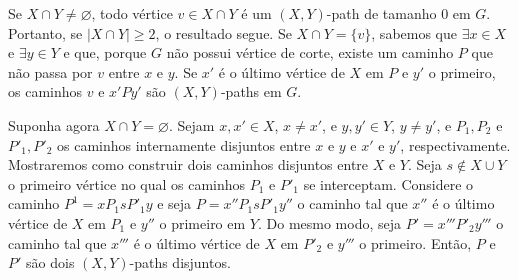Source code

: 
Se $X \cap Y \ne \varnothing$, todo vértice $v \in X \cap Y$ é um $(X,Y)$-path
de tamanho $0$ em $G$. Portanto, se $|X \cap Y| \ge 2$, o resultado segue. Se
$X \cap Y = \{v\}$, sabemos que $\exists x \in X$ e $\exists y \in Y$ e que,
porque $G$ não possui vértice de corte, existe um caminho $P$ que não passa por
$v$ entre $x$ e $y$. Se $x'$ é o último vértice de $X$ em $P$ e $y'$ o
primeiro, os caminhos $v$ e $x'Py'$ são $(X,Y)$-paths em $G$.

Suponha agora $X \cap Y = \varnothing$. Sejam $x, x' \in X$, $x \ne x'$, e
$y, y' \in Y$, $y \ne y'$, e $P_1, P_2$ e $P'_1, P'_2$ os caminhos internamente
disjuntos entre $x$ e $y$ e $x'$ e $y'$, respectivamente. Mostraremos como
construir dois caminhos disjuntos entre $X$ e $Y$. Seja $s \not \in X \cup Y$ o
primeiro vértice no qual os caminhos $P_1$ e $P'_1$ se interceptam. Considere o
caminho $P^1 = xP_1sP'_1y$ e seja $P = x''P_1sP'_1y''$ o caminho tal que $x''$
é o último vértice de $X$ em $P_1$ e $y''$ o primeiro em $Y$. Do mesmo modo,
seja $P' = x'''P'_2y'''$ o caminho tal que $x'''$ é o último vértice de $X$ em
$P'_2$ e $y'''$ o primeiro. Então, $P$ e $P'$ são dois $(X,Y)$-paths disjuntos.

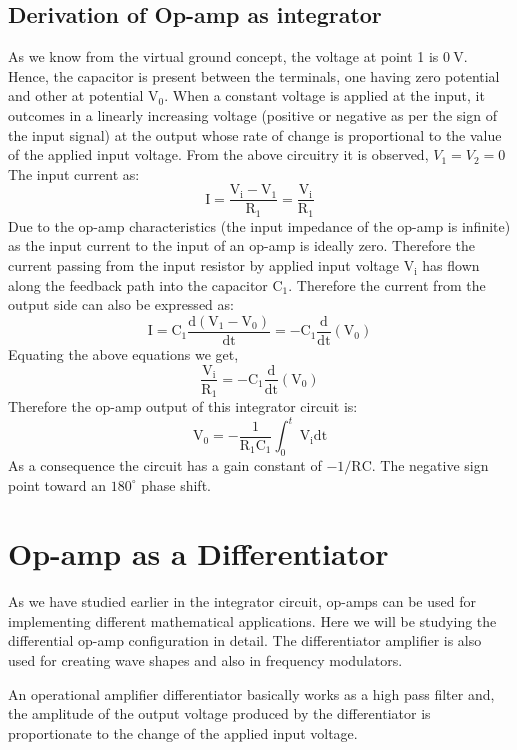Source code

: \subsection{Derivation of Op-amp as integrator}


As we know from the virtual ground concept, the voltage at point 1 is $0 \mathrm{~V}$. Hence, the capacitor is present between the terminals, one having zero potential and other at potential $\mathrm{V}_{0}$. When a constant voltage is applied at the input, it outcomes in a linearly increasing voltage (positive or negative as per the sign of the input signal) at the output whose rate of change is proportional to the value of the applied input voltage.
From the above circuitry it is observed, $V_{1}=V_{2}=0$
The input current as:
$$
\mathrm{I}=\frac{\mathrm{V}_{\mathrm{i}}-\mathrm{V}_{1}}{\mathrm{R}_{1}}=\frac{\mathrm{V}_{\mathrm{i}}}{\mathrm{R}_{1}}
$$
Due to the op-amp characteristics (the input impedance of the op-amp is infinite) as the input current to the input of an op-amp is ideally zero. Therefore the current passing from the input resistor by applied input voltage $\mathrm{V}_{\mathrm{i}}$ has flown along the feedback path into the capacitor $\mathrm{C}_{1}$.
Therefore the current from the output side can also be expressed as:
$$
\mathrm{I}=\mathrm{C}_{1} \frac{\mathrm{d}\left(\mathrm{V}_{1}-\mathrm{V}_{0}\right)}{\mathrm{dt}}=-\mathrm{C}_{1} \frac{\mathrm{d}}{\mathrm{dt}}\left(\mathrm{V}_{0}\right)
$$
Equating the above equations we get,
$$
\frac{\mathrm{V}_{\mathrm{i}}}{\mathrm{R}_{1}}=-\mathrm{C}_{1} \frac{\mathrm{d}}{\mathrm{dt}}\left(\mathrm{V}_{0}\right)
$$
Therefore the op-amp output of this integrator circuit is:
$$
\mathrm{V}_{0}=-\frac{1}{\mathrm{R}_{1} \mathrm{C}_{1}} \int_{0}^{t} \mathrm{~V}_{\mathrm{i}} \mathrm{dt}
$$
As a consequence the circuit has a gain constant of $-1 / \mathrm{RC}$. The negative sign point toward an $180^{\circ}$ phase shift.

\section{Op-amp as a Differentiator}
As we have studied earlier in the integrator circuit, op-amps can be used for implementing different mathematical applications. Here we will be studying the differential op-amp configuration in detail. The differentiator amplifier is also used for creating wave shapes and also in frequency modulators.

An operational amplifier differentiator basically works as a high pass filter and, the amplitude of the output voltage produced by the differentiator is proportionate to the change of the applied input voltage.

──────────────────────────────

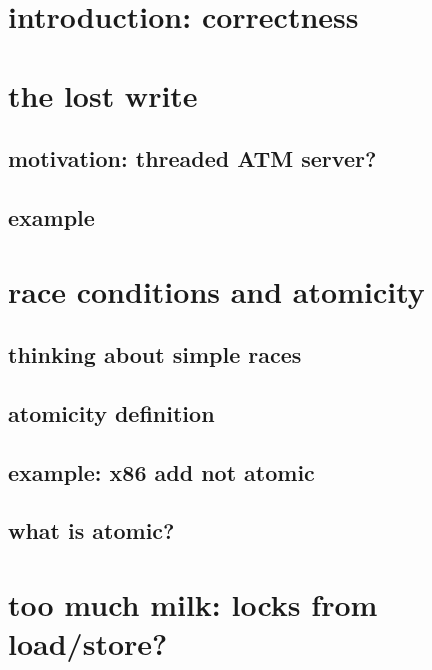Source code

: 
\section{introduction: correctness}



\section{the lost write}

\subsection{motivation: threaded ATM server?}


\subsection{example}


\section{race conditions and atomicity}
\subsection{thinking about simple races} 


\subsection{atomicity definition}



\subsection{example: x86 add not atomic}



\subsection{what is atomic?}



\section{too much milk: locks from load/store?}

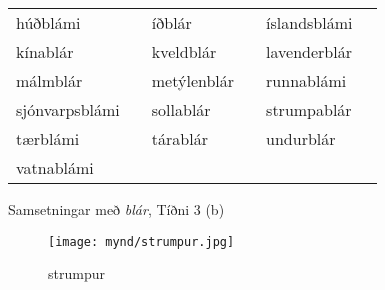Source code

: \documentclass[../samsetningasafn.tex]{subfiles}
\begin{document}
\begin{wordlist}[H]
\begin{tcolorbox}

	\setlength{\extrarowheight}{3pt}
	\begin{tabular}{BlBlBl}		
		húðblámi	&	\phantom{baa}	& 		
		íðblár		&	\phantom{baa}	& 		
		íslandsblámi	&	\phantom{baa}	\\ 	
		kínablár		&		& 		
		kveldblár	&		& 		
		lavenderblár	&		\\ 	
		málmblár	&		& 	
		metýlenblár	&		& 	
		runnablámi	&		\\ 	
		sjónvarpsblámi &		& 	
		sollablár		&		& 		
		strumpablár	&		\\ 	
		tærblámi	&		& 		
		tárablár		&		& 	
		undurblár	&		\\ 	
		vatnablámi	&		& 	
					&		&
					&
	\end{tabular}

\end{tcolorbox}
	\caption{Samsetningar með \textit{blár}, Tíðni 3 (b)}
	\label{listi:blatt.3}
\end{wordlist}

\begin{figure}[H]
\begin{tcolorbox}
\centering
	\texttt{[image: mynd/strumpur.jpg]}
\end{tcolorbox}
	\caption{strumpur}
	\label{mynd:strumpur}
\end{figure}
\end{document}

──────────────────────────────

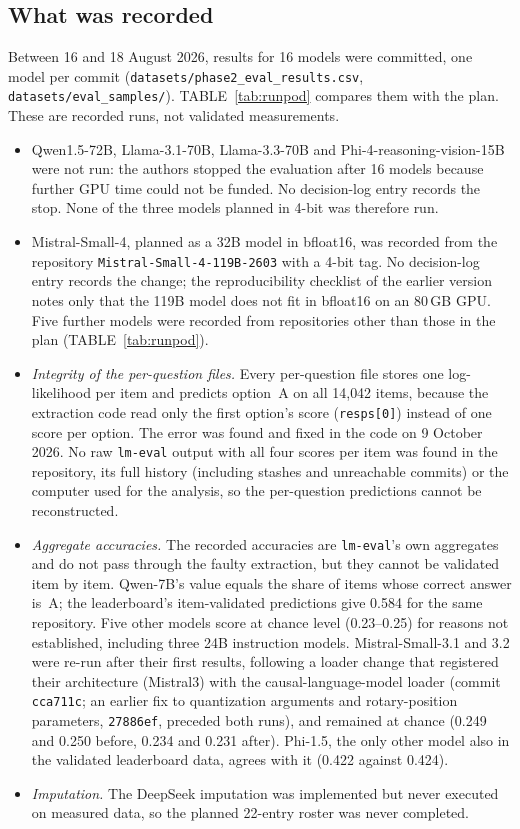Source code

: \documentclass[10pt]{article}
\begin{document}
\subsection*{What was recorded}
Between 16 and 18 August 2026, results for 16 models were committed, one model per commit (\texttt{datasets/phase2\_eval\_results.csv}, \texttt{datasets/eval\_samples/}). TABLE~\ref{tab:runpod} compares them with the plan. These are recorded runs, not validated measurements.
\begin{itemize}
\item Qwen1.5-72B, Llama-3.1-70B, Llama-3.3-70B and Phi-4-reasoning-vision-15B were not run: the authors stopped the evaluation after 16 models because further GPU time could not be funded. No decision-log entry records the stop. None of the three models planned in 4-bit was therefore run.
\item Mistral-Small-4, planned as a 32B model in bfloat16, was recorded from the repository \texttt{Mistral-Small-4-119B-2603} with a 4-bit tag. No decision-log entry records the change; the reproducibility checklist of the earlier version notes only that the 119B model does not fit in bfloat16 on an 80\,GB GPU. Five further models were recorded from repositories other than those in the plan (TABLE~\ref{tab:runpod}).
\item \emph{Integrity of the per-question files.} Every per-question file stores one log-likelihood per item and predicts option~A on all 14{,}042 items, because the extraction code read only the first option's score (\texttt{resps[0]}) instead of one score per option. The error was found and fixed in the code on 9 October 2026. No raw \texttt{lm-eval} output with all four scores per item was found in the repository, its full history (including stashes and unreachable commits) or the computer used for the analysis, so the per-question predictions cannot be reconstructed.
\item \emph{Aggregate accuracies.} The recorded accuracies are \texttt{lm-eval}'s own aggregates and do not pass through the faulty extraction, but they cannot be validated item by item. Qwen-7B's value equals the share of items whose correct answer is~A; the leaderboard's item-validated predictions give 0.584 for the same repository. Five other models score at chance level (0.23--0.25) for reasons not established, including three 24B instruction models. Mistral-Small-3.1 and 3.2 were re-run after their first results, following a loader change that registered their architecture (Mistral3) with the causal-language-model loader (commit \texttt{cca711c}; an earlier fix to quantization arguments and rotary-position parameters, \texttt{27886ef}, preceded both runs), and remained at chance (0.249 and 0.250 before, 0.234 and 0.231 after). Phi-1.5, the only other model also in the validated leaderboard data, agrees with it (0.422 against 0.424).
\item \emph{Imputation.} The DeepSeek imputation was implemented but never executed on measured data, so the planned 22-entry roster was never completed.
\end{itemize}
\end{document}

──────────────────────────────

Work request: Filter the entries above down to the lines that contain "models".

Exercise answer:
Between 16 and 18 August 2026, results for 16 models were committed, one model per commit (\texttt{datasets/phase2\_eval\_results.csv}, \texttt{datasets/eval\_samples/}). TABLE~\ref{tab:runpod} compares them with the plan. These are recorded runs, not validated measurements.
\item Qwen1.5-72B, Llama-3.1-70B, Llama-3.3-70B and Phi-4-reasoning-vision-15B were not run: the authors stopped the evaluation after 16 models because further GPU time could not be funded. No decision-log entry records the stop. None of the three models planned in 4-bit was therefore run.
\item Mistral-Small-4, planned as a 32B model in bfloat16, was recorded from the repository \texttt{Mistral-Small-4-119B-2603} with a 4-bit tag. No decision-log entry records the change; the reproducibility checklist of the earlier version notes only that the 119B model does not fit in bfloat16 on an 80\,GB GPU. Five further models were recorded from repositories other than those in the plan (TABLE~\ref{tab:runpod}).
\item \emph{Aggregate accuracies.} The recorded accuracies are \texttt{lm-eval}'s own aggregates and do not pass through the faulty extraction, but they cannot be validated item by item. Qwen-7B's value equals the share of items whose correct answer is~A; the leaderboard's item-validated predictions give 0.584 for the same repository. Five other models score at chance level (0.23--0.25) for reasons not established, including three 24B instruction models. Mistral-Small-3.1 and 3.2 were re-run after their first results, following a loader change that registered their architecture (Mistral3) with the causal-language-model loader (commit \texttt{cca711c}; an earlier fix to quantization arguments and rotary-position parameters, \texttt{27886ef}, preceded both runs), and remained at chance (0.249 and 0.250 before, 0.234 and 0.231 after). Phi-1.5, the only other model also in the validated leaderboard data, agrees with it (0.422 against 0.424).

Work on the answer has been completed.